O estudo realizado por Januário et al.13 mostra que tanto a laserterapia de baixa intensidade, quanto o BFB/EMG restauram a função física e o bem‑estar social dos pacientes, no entanto, o segundo apresentou‑se mais eficaz, mas é importante interpretar esse resultado com cautela, uma vez que ele tem baixa qualidade metodológica e os resultados podem ser tendenciosos se não houver rigor metodológico.8
Todos os estudos usaram LASER de baixa intensidade, com exceção do estudo9 que também utilizou o LASER de alta intensidade e o LASER infravermelho foi o mais frequente.9‑13
O ensaio de Montero et al.11 não tem informações sobre o tipo do LASER, o que dificulta a comparação com os outros estudos e torna‑se outra limitação nesta revisão. Os estudos utilizaram protocolos diferentes para os LASER, sendo distintos os valores de comprimento de onda, potência, frequência, energia, tempo
de exposição e número de sessões. Os pontos que receberam as terapias foram vários, incluindo, no estudo11 pontos de acupuntura (estômago, vesícula biliar e bexiga) sendo utilizados.
As fases da doença em que as intervenções começaram também foram distintas. Nos estudos de boa qualidade metodológica,9,10os autores referem que as intervenções começaram na fase subaguda da doença (3 a 5 dias após o declínio do quadro agudo). Em Januário et al.,13 o tratamento começou na fase crónica da paralisia facial periférica (3 meses após o surgimento da lesão), o que sugere que o uso do LASER pode ser mais eficaz na fase subaguda da doença, uma vez que este estudo não obteve resultados significativos com a laserterapia, como relatam outros autores.9,10 Montero et al.11 e Murakami et al.12 não mencionaram quando as intervenções ocorreram.

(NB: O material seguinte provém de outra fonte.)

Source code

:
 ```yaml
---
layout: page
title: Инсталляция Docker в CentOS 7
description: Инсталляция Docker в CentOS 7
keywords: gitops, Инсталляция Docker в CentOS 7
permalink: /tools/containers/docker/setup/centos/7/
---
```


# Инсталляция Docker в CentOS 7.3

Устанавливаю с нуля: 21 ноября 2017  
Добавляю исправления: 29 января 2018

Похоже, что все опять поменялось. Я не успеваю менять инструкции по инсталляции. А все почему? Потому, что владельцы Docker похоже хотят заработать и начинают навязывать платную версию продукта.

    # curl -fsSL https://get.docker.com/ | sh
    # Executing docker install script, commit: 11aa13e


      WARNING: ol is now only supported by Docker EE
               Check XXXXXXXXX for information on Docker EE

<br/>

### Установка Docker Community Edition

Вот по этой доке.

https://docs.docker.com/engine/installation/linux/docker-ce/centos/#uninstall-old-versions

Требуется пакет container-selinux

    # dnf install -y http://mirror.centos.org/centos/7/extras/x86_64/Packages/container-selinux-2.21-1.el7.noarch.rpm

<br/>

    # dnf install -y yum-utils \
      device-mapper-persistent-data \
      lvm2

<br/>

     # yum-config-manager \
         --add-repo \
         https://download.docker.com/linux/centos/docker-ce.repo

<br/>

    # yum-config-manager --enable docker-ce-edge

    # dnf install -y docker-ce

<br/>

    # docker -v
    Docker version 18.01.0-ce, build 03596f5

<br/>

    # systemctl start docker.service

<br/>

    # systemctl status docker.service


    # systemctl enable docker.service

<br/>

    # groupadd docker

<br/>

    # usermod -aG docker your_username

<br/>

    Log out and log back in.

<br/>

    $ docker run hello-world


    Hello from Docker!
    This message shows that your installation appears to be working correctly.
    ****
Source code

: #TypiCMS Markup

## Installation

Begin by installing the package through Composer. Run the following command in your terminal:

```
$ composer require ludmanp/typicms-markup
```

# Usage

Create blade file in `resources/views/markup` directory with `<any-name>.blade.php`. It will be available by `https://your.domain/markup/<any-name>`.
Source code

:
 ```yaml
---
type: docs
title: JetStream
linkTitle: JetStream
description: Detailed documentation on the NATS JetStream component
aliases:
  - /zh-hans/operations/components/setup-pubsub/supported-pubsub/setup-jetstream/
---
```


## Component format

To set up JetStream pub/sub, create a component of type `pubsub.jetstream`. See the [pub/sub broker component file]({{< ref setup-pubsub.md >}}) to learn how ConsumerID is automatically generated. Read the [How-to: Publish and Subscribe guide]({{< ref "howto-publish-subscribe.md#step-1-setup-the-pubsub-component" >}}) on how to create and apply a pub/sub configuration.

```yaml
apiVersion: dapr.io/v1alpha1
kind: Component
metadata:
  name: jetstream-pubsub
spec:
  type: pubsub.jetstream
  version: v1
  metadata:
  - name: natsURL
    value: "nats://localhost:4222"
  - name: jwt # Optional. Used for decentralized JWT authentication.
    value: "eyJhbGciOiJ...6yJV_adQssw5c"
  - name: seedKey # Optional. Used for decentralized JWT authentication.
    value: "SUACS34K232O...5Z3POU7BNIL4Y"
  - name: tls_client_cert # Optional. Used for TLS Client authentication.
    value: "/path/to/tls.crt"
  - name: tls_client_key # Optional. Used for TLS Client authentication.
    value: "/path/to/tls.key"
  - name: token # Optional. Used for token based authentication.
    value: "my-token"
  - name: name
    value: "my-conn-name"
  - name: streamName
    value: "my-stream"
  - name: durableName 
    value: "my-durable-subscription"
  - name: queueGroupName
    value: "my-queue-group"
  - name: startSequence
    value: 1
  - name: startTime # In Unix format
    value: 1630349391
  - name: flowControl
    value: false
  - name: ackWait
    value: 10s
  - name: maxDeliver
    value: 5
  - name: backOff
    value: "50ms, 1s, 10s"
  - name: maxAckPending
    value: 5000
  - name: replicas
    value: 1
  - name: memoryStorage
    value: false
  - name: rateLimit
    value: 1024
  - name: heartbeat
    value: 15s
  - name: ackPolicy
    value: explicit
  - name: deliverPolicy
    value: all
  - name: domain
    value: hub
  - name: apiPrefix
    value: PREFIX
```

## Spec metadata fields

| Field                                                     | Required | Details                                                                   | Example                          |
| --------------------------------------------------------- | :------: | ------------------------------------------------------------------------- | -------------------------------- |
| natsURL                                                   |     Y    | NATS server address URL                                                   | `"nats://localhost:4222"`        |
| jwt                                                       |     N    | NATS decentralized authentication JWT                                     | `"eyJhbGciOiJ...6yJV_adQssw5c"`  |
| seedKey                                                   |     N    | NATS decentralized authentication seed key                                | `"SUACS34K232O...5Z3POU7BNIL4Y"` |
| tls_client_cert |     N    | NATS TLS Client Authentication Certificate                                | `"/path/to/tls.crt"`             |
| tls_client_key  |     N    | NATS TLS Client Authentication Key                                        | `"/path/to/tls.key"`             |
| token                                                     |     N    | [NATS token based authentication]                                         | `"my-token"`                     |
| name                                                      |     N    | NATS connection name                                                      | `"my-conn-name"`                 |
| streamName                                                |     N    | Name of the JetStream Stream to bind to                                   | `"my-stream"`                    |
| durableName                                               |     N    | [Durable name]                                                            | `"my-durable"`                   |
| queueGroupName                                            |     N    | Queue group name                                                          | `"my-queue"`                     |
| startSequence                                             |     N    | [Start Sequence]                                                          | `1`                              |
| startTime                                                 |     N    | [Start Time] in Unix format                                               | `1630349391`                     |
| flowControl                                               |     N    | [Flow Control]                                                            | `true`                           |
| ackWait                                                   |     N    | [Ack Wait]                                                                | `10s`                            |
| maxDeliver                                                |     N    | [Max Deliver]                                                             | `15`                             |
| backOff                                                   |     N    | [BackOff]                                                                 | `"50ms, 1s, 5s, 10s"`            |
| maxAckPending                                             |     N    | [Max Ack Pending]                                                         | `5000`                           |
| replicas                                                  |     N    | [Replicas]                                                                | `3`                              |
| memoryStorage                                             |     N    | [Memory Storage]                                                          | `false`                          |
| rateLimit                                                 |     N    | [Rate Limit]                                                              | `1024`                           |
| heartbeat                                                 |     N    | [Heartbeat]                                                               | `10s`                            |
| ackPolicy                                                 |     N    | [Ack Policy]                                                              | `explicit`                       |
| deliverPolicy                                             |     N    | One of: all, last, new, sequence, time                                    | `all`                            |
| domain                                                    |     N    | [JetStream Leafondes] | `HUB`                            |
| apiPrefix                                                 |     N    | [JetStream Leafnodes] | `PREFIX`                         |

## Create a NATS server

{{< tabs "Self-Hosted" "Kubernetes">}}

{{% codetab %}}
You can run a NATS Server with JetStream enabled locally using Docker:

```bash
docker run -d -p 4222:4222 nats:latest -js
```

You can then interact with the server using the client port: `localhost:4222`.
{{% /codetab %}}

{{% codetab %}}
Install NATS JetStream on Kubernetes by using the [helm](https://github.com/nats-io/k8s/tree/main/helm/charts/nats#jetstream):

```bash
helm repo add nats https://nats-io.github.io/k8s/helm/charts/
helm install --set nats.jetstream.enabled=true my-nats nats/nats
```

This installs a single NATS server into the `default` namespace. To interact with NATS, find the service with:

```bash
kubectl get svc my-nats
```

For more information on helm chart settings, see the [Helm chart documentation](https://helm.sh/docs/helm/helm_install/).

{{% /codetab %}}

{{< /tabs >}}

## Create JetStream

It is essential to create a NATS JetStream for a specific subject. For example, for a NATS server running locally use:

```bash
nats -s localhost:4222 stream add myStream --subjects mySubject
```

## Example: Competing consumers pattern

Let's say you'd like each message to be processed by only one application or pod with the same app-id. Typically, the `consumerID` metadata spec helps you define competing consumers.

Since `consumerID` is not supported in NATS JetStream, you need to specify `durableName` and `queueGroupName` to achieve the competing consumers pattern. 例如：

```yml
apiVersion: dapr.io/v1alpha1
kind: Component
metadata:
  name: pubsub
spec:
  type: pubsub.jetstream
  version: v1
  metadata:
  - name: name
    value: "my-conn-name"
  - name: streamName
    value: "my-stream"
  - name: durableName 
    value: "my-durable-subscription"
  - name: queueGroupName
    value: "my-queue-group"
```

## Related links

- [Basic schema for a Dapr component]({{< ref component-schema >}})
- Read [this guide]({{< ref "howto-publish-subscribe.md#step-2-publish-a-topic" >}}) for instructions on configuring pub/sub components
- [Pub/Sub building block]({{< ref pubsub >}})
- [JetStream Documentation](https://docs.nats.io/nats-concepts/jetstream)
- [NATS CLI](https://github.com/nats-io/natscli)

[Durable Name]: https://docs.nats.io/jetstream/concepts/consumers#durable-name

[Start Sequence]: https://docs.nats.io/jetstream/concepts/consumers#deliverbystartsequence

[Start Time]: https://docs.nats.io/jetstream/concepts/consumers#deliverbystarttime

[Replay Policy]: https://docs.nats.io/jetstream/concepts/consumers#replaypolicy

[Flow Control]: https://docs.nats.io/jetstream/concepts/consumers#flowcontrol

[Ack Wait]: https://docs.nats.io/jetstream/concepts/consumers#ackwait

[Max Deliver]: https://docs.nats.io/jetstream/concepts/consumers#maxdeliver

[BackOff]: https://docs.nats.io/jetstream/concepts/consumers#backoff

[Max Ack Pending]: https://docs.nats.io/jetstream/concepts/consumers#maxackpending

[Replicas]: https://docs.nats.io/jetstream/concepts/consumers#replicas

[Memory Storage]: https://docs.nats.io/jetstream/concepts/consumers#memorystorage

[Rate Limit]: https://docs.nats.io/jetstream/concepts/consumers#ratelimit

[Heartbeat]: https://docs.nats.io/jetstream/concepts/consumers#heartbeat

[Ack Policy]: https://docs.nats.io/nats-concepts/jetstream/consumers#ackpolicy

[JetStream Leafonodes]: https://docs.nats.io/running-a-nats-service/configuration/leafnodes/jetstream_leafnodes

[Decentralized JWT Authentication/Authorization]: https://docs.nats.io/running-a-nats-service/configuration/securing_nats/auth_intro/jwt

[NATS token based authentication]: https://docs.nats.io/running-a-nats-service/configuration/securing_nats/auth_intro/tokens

Houve várias escalas de avaliação do grau de recuperação facial. Em alguns estudos9,11,13 foi utilizada a escala House Brackmann. Ela é usada para avaliar o controlo evolutivo da paralisia facial e é considerada a escala mais aceite em todo o mundo, devido à sua facilidade de utilização e sensibilidade clínica.9 Esta escala foi aplicada aos pacientes antes e depois dos tratamentos, para comparações de possível melhoria. No estudo de Ordahan e Karahan,10 a escala de escolha foi a IDE (Índice de Incapacidade Facial), para avaliar a melhoria facial antes e depois da terapia ser realizada. No estudo de Murakami et al.12 a Escala Facial Nerve Research Group of Japan foi usada para avaliar o controlo evolutivo. Escalas para avaliar o índice de função física (IFF) e o índice de bem‑estar social (IBES) dos pacientes foram utilizadas no estudo por Januário et al.13
Considera‑se necessário que sejam realizados mais estudos sobre o uso da laserterapia no tratamento da PB, com qualidade metodológica adequada para fornecer evidência na literatura científica e fundamentos sobre o assunto. O esclarecimento sobre o assunto torna‑se importante uma vez que os pacientes poderiam procurar esta terapia com mais frequência e os profissionais se interessariam em realizar formação e estudos na área.
Conclusões
Embora existam poucos estudos de boa qualidade metodológica para garantir a evidência necessária sobre a eficácia da laserterapia no tratamento da PB, todos os estudos, incluindo aqueles com bons níveis de evidência constataram que tal método pode ser válido para o desempenho do tratamento, em combinação, ou não, com outras terapias.